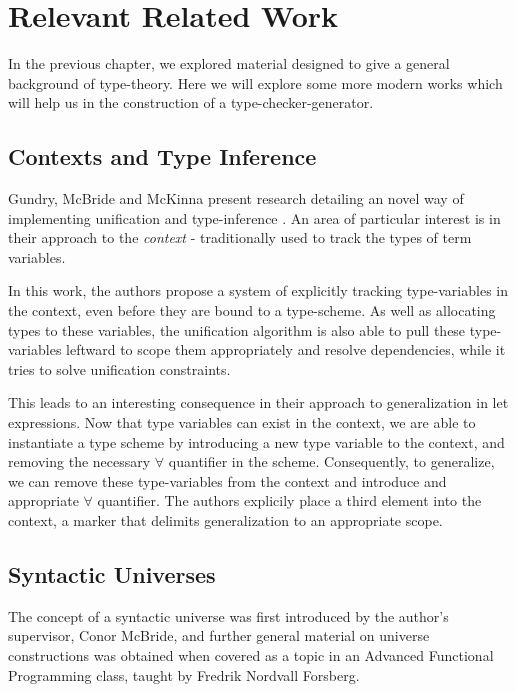\chapter{Relevant Related Work}

In the previous chapter, we explored material designed to give a
general background of type-theory. Here we will explore some more
modern works which will help us in the construction of a
type-checker-generator.

\section{Contexts and Type Inference}

Gundry, McBride and McKinna present research detailing an
novel way of implementing unification and
type-inference \cite{TypeInferenceInContext}. An area of
particular interest is in their approach to the
\emph{context} - traditionally used to track the types of
term variables.

In this work, the authors propose a system of explicitly
tracking type-variables in the context, even before they are
bound to a type-scheme. As well as allocating types
to these variables, the unification algorithm is also
able to pull these type-variables leftward to scope them
appropriately and resolve dependencies, while it tries to
solve unification constraints.

This leads to an interesting consequence in their approach to
generalization in let expressions. Now that type variables
can exist in the context, we are able to instantiate a type
scheme by introducing a new type variable to the context,
and removing the necessary $\forall$ quantifier in the
scheme. Consequently, to generalize, we can remove these
type-variables from the context and introduce and
appropriate $\forall$ quantifier. The authors explicily
place a third element into the context, a marker that delimits
generalization to an appropriate scope.

\section{Syntactic Universes}

The concept of a syntactic universe was first introduced by
the author's supervisor, Conor McBride, and further general
material on universe constructions was obtained when covered
as a topic in an Advanced Functional Programming class, taught
by Fredrik Nordvall Forsberg.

*****

● **Problem statement**
Reproduce exactly the stretch of the material above that starts at the line with "and removing the" and ends at the line with "place a third", both included, and nothing else.

● **Your response**
and removing the necessary $\forall$ quantifier in the
scheme. Consequently, to generalize, we can remove these
type-variables from the context and introduce and
appropriate $\forall$ quantifier. The authors explicily
place a third element into the context, a marker that delimits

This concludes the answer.